Last October, Brill had the distinct pleasure of publishing The Platonizing Sethian Background of Plotinus’s Mysticism by Dr Alexander ‘Zeke’ Mazur. Sadly, Dr Mazur passed away unexpectedly in 2016. His ambitious and ground-breaking doctoral research was made ready for publication by a group of Dr Mazur’s friends and fellow scholars: Dylan Burns, series editor for Nag Hammadi and Manichaean Studies, John Turner, Kevin Corrigan, Tuomas Rasimus, and Ivan Miroshnikov.

In this interview, Dylan Burns tells us more about this very special publication – and how complex scholarly monographs can contain deep and remarkable treasures of thought…

In his book, Dr Mazur delves into the thought of the late antique philosopher Plotinus, and his relationship to Gnosticism, focusing especially on the crucial concept of ‘mystical union’. Could you tell us a bit more about this concept of mystical union, and about the book’s central thesis?

Plotinus regarded Plato’s writings as authoritative and systematic. For Plotinus, Plato’s world of ideas is ultimate reality, and its root or source is the single first cause, “the One.” Through studying philosophy and the world of ideas, one can assimilate oneself to that heavenly world. However, the One is, by virtue of its absolute singularity, transcendent and impossible to conceive of in itself, since discursive thought presupposes subject-object distinctions (duality, the opposite of unity). Nonetheless, Plotinus maintained that it is possible for a soul to attain a sort of union with the One, and his disciple and biographer, Porphyry of Tyre, tells us that Plotinus did in fact enjoy this experience of union twice in his life.
Mazur gives a remarkable presentation of everything Plotinus wrote that has to do with the attaining union with the One. Moreover, he argues that Plotinus’s notions about this union with the One were developed in conversation with ancient Christian philosophers who called themselves ‘Gnostics’ (Grk. Gnōstikoi, “knowers”). Porphyry tells us that Plotinus’s seminar read and critiqued some Gnostic texts. Porphyry relates the titles of these texts, and we have discovered Gnostic treatises with conspicuous Neoplatonic features preserved in ancient Coptic (Egyptian) manuscripts—particularly the Nag Hammadi Codices, found in 1945. Some of these Platonizing, Coptic texts have titles closely recalling those mentioned by Porphyry. Naturally enough, then, Mazur uses the Nag Hammadi and related literature to re-interpret what Plotinus says about mystical union, and to give a better idea of where Plotinus was coming from (figuratively and literally!) when he wrote about mystical union with the One.

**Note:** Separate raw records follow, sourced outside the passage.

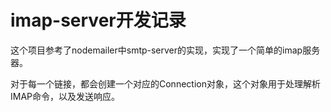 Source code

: # imap-server开发记录
这个项目参考了nodemailer中smtp-server的实现，实现了一个简单的imap服务器。

对于每一个链接，都会创建一个对应的Connection对象，这个对象用于处理解析IMAP命令，以及发送响应。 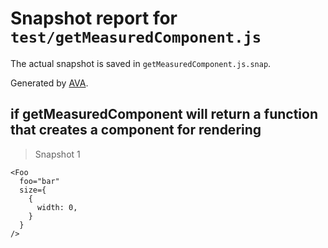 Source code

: # Snapshot report for `test/getMeasuredComponent.js`

The actual snapshot is saved in `getMeasuredComponent.js.snap`.

Generated by [AVA](https://ava.li).

## if getMeasuredComponent will return a function that creates a component for rendering

> Snapshot 1

    <Foo
      foo="bar"
      size={
        {
          width: 0,
        }
      }
    />
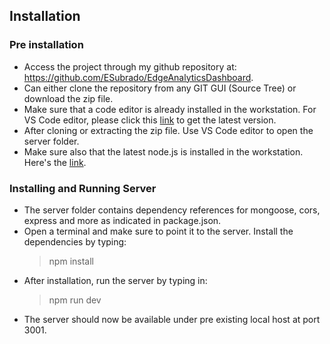 ## Installation

### Pre installation
- Access the project through my github repository at: https://github.com/ESubrado/EdgeAnalyticsDashboard.
- Can either clone the repository from any GIT GUI (Source Tree) or download the zip file.
- Make sure that a code editor is already installed in the workstation. For VS Code editor, please click this [link](https://code.visualstudio.com/) to get the latest version. 
- After cloning or extracting the zip file. Use VS Code editor to open the server folder. 
- Make sure also that the latest node.js is installed in the workstation. Here's the [link](https://nodejs.org/en).

### Installing and Running Server
- The server folder contains dependency references for mongoose, cors, express and more as indicated in package.json.
- Open a terminal and make sure to point it to the server. Install the dependencies by typing:
    >npm install
- After installation, run the server by typing in: 
    >npm run dev
- The server should now be available under pre existing local host at port 3001.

Why is this work so innovative? How do you think it might impact the future study of ancient philosophy and religion in a broader sense?

While Gnostic literature—and early Christian literature more widely—makes wide use of Greek philosophy, many historians of philosophy have been relatively uncurious about how Christian and Gnostic interpreters of the Greek philosophical tradition may have affected and transformed that tradition. Only very recently have respected historians of philosophy begun including early Christian thinkers as full participants and innovators in the history of ancient philosophy. We know that some of the earliest and most advanced Christian philosophers were Gnostics. So the Gnostics and the Coptic evidence we have for their thought are absolutely central to the project of investigating the contributions of early Christians to later Greek philosophy. Plotinus’s relationship with the Gnostics is ‘ground zero’ for such investigation.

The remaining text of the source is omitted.